**Task brief**: Return all lines in the data where the string "angular" can be found.

#### Records supplied

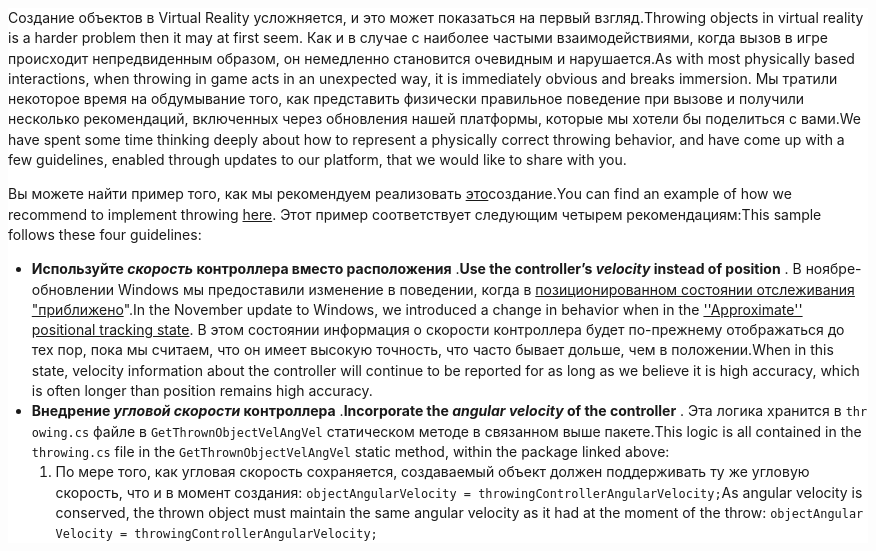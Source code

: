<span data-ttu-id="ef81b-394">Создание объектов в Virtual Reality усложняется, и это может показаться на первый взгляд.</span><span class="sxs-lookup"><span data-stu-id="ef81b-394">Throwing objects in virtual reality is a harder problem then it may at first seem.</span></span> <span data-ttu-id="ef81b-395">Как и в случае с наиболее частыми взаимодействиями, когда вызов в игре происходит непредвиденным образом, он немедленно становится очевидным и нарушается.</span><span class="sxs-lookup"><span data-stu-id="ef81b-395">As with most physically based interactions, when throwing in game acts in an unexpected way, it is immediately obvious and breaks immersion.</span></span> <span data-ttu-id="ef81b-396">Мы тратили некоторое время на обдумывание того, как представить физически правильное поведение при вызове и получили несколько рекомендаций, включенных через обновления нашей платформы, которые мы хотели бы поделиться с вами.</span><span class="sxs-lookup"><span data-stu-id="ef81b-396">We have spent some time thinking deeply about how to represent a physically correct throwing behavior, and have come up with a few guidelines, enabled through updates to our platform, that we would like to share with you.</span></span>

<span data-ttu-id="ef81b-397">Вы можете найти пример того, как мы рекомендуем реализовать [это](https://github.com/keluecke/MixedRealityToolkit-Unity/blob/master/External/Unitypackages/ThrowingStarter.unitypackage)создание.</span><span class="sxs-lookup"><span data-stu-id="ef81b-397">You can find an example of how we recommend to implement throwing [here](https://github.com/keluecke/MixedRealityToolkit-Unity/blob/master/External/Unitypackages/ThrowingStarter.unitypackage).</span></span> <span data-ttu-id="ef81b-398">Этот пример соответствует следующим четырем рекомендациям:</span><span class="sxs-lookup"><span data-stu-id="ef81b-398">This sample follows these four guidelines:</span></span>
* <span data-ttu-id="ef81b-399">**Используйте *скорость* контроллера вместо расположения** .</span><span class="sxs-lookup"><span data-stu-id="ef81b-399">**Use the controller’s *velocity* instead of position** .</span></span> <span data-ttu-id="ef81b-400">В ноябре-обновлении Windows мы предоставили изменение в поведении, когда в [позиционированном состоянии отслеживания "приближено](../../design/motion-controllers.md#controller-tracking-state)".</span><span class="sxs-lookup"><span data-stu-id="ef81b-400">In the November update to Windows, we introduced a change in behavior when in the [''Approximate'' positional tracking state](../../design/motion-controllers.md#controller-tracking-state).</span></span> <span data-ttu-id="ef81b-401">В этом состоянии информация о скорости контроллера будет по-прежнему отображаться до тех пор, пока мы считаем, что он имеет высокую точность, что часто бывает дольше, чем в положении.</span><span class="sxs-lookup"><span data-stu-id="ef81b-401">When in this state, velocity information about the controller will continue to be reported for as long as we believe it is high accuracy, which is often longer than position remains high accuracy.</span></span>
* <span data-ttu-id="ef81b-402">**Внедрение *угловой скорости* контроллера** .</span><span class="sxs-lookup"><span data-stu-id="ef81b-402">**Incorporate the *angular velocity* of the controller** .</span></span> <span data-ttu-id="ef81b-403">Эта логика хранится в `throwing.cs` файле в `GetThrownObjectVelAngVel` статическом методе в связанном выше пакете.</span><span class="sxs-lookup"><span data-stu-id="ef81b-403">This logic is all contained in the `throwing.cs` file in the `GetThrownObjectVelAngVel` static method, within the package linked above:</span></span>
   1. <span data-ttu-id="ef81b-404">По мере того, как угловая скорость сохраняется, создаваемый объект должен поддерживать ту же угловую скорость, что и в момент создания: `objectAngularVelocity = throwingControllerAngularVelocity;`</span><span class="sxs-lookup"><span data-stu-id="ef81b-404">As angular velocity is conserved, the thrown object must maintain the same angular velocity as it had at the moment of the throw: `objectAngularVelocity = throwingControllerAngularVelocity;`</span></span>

########

**Response box**:
* <span data-ttu-id="ef81b-402">**Внедрение *угловой скорости* контроллера** .</span><span class="sxs-lookup"><span data-stu-id="ef81b-402">**Incorporate the *angular velocity* of the controller** .</span></span> <span data-ttu-id="ef81b-403">Эта логика хранится в `throwing.cs` файле в `GetThrownObjectVelAngVel` статическом методе в связанном выше пакете.</span><span class="sxs-lookup"><span data-stu-id="ef81b-403">This logic is all contained in the `throwing.cs` file in the `GetThrownObjectVelAngVel` static method, within the package linked above:</span></span>
   1. <span data-ttu-id="ef81b-404">По мере того, как угловая скорость сохраняется, создаваемый объект должен поддерживать ту же угловую скорость, что и в момент создания: `objectAngularVelocity = throwingControllerAngularVelocity;`</span><span class="sxs-lookup"><span data-stu-id="ef81b-404">As angular velocity is conserved, the thrown object must maintain the same angular velocity as it had at the moment of the throw: `objectAngularVelocity = throwingControllerAngularVelocity;`</span></span>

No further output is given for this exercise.